Exercise brief:
Look through the data for the string "subsubsection". Copy every line where it is found.
──────── Recorded information
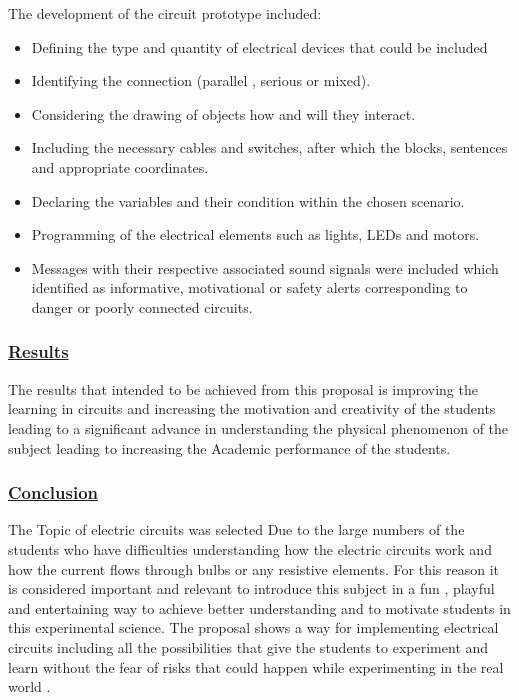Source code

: \documentclass[../main.tex]{subfiles}
\begin{document}
The development of the circuit prototype included:
\begin{itemize}
    \item Defining the type and quantity of electrical devices that could be included
    \item Identifying  the connection  (parallel , serious or mixed).
    \item Considering the drawing of objects 
     how and will they interact.
     \item Including the necessary cables and switches, after which the blocks, sentences and appropriate coordinates.
     \item Declaring the variables and their condition within the chosen scenario.
     \item Programming of the electrical elements such as lights, LEDs and motors.
     \item Messages with their respective associated sound signals were included which identified as informative, motivational or safety alerts corresponding to danger or poorly connected circuits.
\end{itemize}

 \subsubsection*{\underline{Results}}

 The results that intended to be achieved from this proposal is improving the learning in circuits and increasing the motivation and creativity of the students leading to a signiﬁcant advance in understanding the physical phenomenon of the subject leading to increasing the Academic performance of the students.

\subsubsection*{\underline{Conclusion}}

The Topic of electric circuits was selected Due to the large numbers of the students who have difficulties understanding how the electric circuits work and how the current flows through bulbs or any resistive elements. For this reason it is considered important and relevant to introduce this subject  in a fun , playful and entertaining way to achieve better understanding and to motivate students in this experimental science. The proposal shows a way for implementing electrical circuits including all the possibilities that give the students  to experiment and learn without the fear of risks that could happen while experimenting in the real world \cite{27}.
\newpage
\end{document}

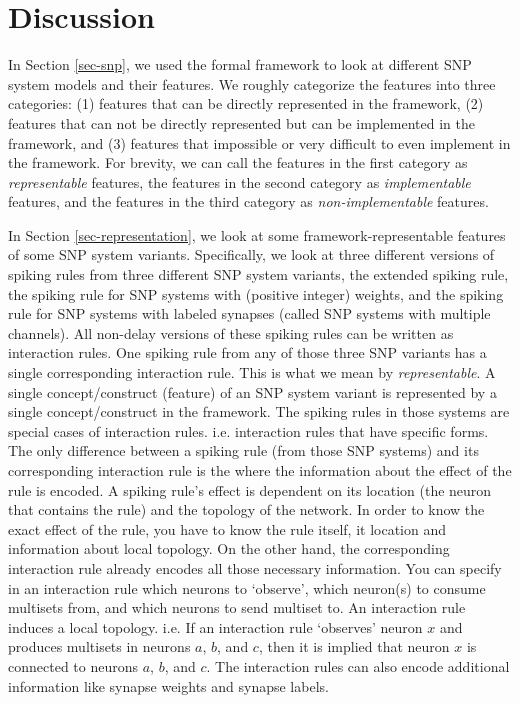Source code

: \documentclass[a4paper]{article}
\theoremstyle{definition}
\begin{document}


\section{Discussion}\label{sec-discussion}

In Section \ref{sec-snp}, we used the formal framework to look at different SNP system models and
their features. We roughly categorize the features into three categories: (1) features that can be
directly represented in the framework, (2) features that can not be directly represented but can be
implemented in the framework, and (3) features that impossible or very difficult to even implement
in the framework. For brevity, we can call the features in the first category as 
\emph{representable} features, the features in the second category as \emph{implementable} features, 
and the features in the third category as \emph{non-implementable} features. 

In Section \ref{sec-representation}, we look at some framework-representable features of some
SNP system variants. Specifically, we look at three different versions of spiking rules from three
different SNP system variants, the extended spiking rule, the spiking rule for SNP systems with
(positive integer) weights, and the spiking rule for SNP systems with labeled synapses (called SNP
systems with multiple channels). All non-delay versions of these spiking rules can be written as
interaction rules. One spiking rule from any of those three SNP variants has a single corresponding
interaction rule. This is what we mean by \emph{representable}. A single concept/construct (feature)
of an SNP system variant is represented by a single concept/construct in the framework. The spiking
rules in those systems are special cases of interaction rules. i.e. interaction rules that have
specific forms. The only difference between a spiking rule (from those SNP systems) and its
corresponding interaction rule is the where the information about the effect of the rule is encoded.
A spiking rule's effect is dependent on its location (the neuron that contains the rule) and the
topology of the network. In order to know the exact effect of the rule, you have to know the rule
itself, it location and information about local topology. On the other hand, the corresponding 
interaction rule already encodes all those necessary information. You can specify in an interaction
rule which neurons to `observe', which neuron(s) to consume multisets from, and which neurons to
send multiset to. An interaction rule induces a local topology. i.e. If an interaction rule 
`observes' neuron $x$ and produces multisets in neurons $a$, $b$, and $c$, then it is implied that
neuron $x$ is connected to neurons $a$, $b$, and $c$. The interaction rules can also encode 
additional information like synapse weights and synapse labels.
\end{document}
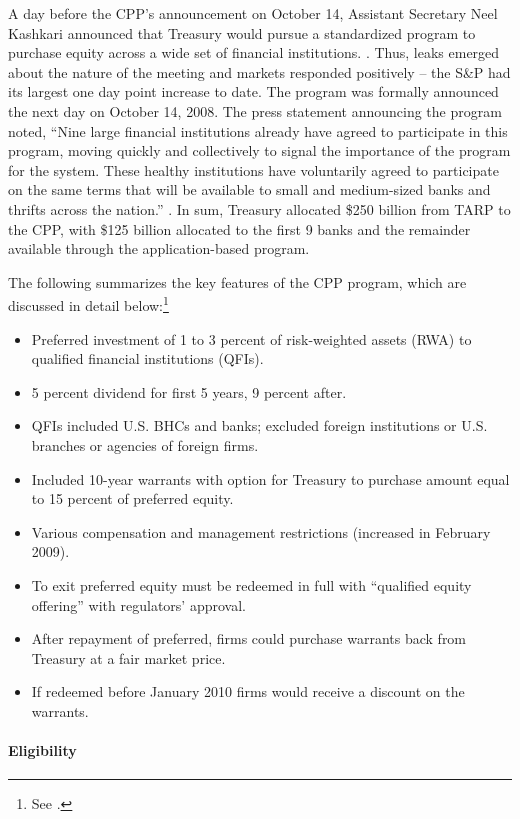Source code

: \documentclass[12pt]{article}
\begin{document}
A day before the CPP's announcement on October 14, Assistant Secretary Neel Kashkari announced that Treasury would pursue a standardized program to purchase equity across a wide set of financial institutions. \citep{Ba}. Thus, leaks emerged about the nature of the meeting and markets responded positively -- the S\&P had its largest one day point increase to date. The program was formally announced the next day on October 14, 2008. The press statement announcing the program noted, ``Nine large financial institutions already have agreed to participate in this program, moving quickly and collectively to signal the importance of the program for the system. These healthy institutions have voluntarily agreed to participate on the same terms that will be available to small and medium-sized banks and thrifts across the nation.'' \citep{CPPAnnouncement}. In sum, Treasury allocated \$250 billion from TARP to the CPP, with \$125 billion allocated to the first 9 banks and the remainder available through the application-based program.

The following summarizes the key features of the CPP program, which are discussed in detail below:\footnote{See \citet{mofo}.}

\begin{itemize}[label={--}]
\item Preferred investment of 1 to 3 percent of risk-weighted assets (RWA) to qualified financial institutions (QFIs).
\item 5 percent dividend for first 5 years, 9 percent after.
\item QFIs included U.S. BHCs and banks; excluded foreign institutions or U.S. branches or agencies of foreign firms.
\item Included 10-year warrants with option for Treasury to purchase amount equal to 15 percent of preferred equity.
\item Various compensation and management restrictions (increased in February 2009).
\item To exit preferred equity must be redeemed in full with ``qualified equity offering'' with regulators' approval.
\item After repayment of preferred, firms could purchase warrants back from Treasury at a fair market price.
\item If redeemed before January 2010 firms would receive a discount on the warrants.
\end{itemize}

\paragraph{Eligibility}
\end{document}
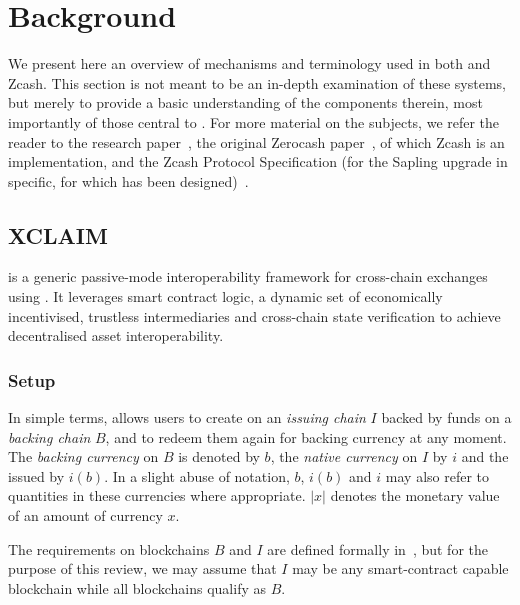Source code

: 
\chapter{Background}

We present here an overview of mechanisms and terminology used in both \xclaim and Zcash.
This section is not meant to be an in-depth examination of these systems, but merely to provide a basic understanding of the components therein, most importantly of those central to \zclaim.
For more material on the subjects, we refer the reader to the \xclaim research paper~\cite{zamyatin2019xclaim}, the original Zerocash paper~\cite{sasson2014zerocash,sasson2014zerocash_ext}, of which Zcash is an implementation, and the Zcash Protocol Specification (for the Sapling upgrade in specific, for which \zclaim has been designed)~\cite{hopwood2016zcash}.


\section{XCLAIM}
\label{sec:xclaim}

\xclaim is a generic passive-mode interoperability framework for cross-chain exchanges using \cbas.
It leverages smart contract logic, a dynamic set of economically incentivised, trustless intermediaries and cross-chain state verification to achieve decentralised asset interoperability.

\subsection{Setup}

In simple terms, \xclaim allows users to create \cbas on an \emph{issuing chain} $I$ backed by funds on a \emph{backing chain} $B$, and to redeem them again for backing currency at any moment.
The \emph{backing currency} on $B$ is denoted by $b$, the \emph{native currency} on $I$ by $i$ and the issued \cbas by $i(b)$.
In a slight abuse of notation, $b$, $i(b)$ and $i$ may also refer to quantities in these currencies where appropriate. $|x|$ denotes the monetary value of an amount of currency $x$.

The requirements on blockchains $B$ and $I$ are defined formally in~\cite[Section VI-B]{zamyatin2019xclaim}, but for the purpose of this review, we may assume that $I$ may be any smart-contract capable blockchain while all blockchains qualify as $B$.

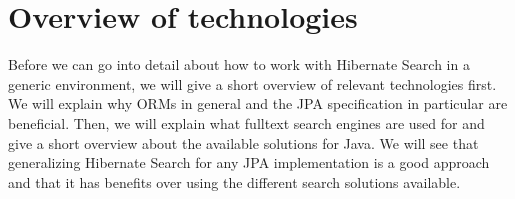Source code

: 
\section{Overview of technologies}\label{Overview}
Before we can go into detail about how to work with Hibernate Search in a generic environment, we will give a short overview of relevant technologies first. We will explain why ORMs in general and the JPA specification in particular are beneficial. Then, we will explain what fulltext search engines are used for and give a short overview about the available solutions for Java. We will see that generalizing Hibernate Search for any JPA implementation is a good approach and that it has benefits over using the different search solutions available.

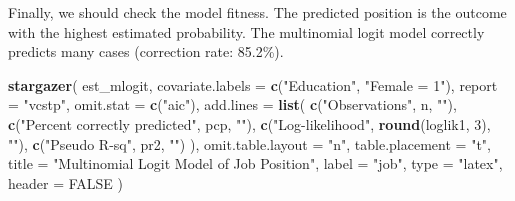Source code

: \documentclass[
  12pt,
]{article}
\newenvironment{Shaded}{\begin{snugshade}}{\end{snugshade}}
\newcommand{\DataTypeTok}[1]{\textcolor[rgb]{0.13,0.29,0.53}{#1}}
\newcommand{\DecValTok}[1]{\textcolor[rgb]{0.00,0.00,0.81}{#1}}
\newcommand{\KeywordTok}[1]{\textcolor[rgb]{0.13,0.29,0.53}{\textbf{#1}}}
\newcommand{\NormalTok}[1]{#1}
\newcommand{\OtherTok}[1]{\textcolor[rgb]{0.56,0.35,0.01}{#1}}
\newcommand{\StringTok}[1]{\textcolor[rgb]{0.31,0.60,0.02}{#1}}
\begin{document}
Finally, we should check the model fitness. The predicted position is
the outcome with the highest estimated probability. The multinomial
logit model correctly predicts many cases (correction rate: 85.2\%).

\begin{Shaded}
\begin{Highlighting}[]
\KeywordTok{stargazer}\NormalTok{(}
\NormalTok{  est\_mlogit,}
  \DataTypeTok{covariate.labels =} \KeywordTok{c}\NormalTok{(}\StringTok{"Education"}\NormalTok{, }\StringTok{"Female = 1"}\NormalTok{),}
  \DataTypeTok{report =} \StringTok{"vcstp"}\NormalTok{, }\DataTypeTok{omit.stat =} \KeywordTok{c}\NormalTok{(}\StringTok{"aic"}\NormalTok{),}
  \DataTypeTok{add.lines =} \KeywordTok{list}\NormalTok{(}
    \KeywordTok{c}\NormalTok{(}\StringTok{"Observations"}\NormalTok{, n, }\StringTok{""}\NormalTok{),}
    \KeywordTok{c}\NormalTok{(}\StringTok{"Percent correctly predicted"}\NormalTok{, pcp, }\StringTok{""}\NormalTok{),}
    \KeywordTok{c}\NormalTok{(}\StringTok{"Log{-}likelihood"}\NormalTok{, }\KeywordTok{round}\NormalTok{(loglik1, }\DecValTok{3}\NormalTok{), }\StringTok{""}\NormalTok{),}
    \KeywordTok{c}\NormalTok{(}\StringTok{"Pseudo R{-}sq"}\NormalTok{, pr2, }\StringTok{""}\NormalTok{)}
\NormalTok{  ),}
  \DataTypeTok{omit.table.layout =} \StringTok{"n"}\NormalTok{, }\DataTypeTok{table.placement =} \StringTok{"t"}\NormalTok{,}
  \DataTypeTok{title =} \StringTok{"Multinomial Logit Model of Job Position"}\NormalTok{,}
  \DataTypeTok{label =} \StringTok{"job"}\NormalTok{,}
  \DataTypeTok{type =} \StringTok{"latex"}\NormalTok{, }\DataTypeTok{header =} \OtherTok{FALSE}  
\NormalTok{)}
\end{Highlighting}
\end{Shaded}
\end{document}
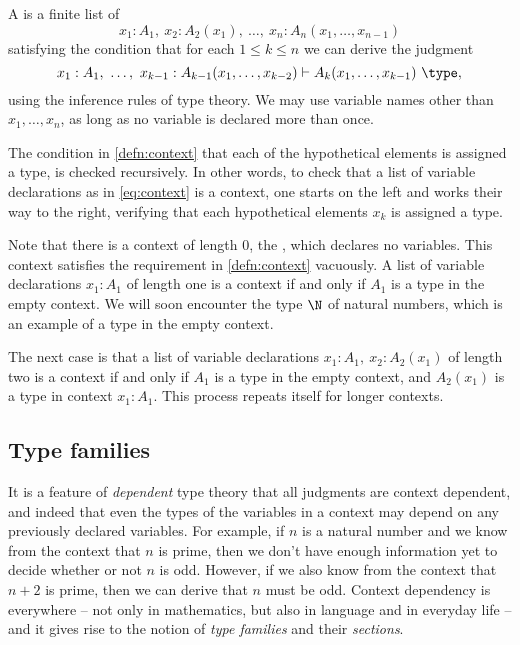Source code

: \begin{defn}\label{defn:context}
  A  is a finite list of 
\begin{equation}\label{eq:context}
x_1:A_1,~x_2:A_2(x_1),~\ldots,~x_n:A_n(x_1,\ldots,x_{n-1})
\end{equation}
satisfying the condition that for each $1\leq k\leq n$ we can derive the judgment
\begin{equation*}
  x_1:A_1,~\ldots,~x_{k-1}:A_{k-1}(x_1,\ldots,x_{k-2})\vdash A_k(x_1,\ldots,x_{k-1})~\type,
\end{equation*}
using the inference rules of type theory. We may use variable names other than $x_1,\ldots,x_n$, as long as no variable is declared more than once.
\end{defn}

The condition in \cref{defn:context} that each of the hypothetical elements is assigned a type, is checked recursively. In other words, to check that a list of variable declarations as in \cref{eq:context} is a context, one starts on the left and works their way to the right, verifying that each hypothetical elements $x_k$ is assigned a type. 

Note that there is a context of length $0$, the , which declares no variables. This context satisfies the requirement in \cref{defn:context} vacuously. A list of variable declarations $x_1:A_1$ of length one is a context if and only if $A_1$ is a type in the empty context. We will soon encounter the type $\N$ of natural numbers, which is an example of a type in the empty context.

The next case is that a list of variable declarations $x_1:A_1,~x_2:A_2(x_1)$ of length two is a context if and only if $A_1$ is a type in the empty context, and $A_2(x_1)$ is a type in context $x_1:A_1$. This process repeats itself for longer contexts.

\subsection{Type families}
It is a feature of \emph{dependent} type theory that all judgments are context dependent, and indeed that even the types of the variables in a context may depend on any previously declared variables. For example, if $n$ is a natural number and we know from the context that $n$ is prime, then we don't have enough information yet to decide whether or not $n$ is odd. However, if we also know from the context that $n+2$ is prime, then we can derive that $n$ must be odd. Context dependency is everywhere -- not only in mathematics, but also in language and in everyday life -- and it gives rise to the notion of \emph{type families} and their \emph{sections}.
────────────────
Task result:
 \subsubsection*{\underline{Results}}
\subsubsection*{\underline{Conclusion}}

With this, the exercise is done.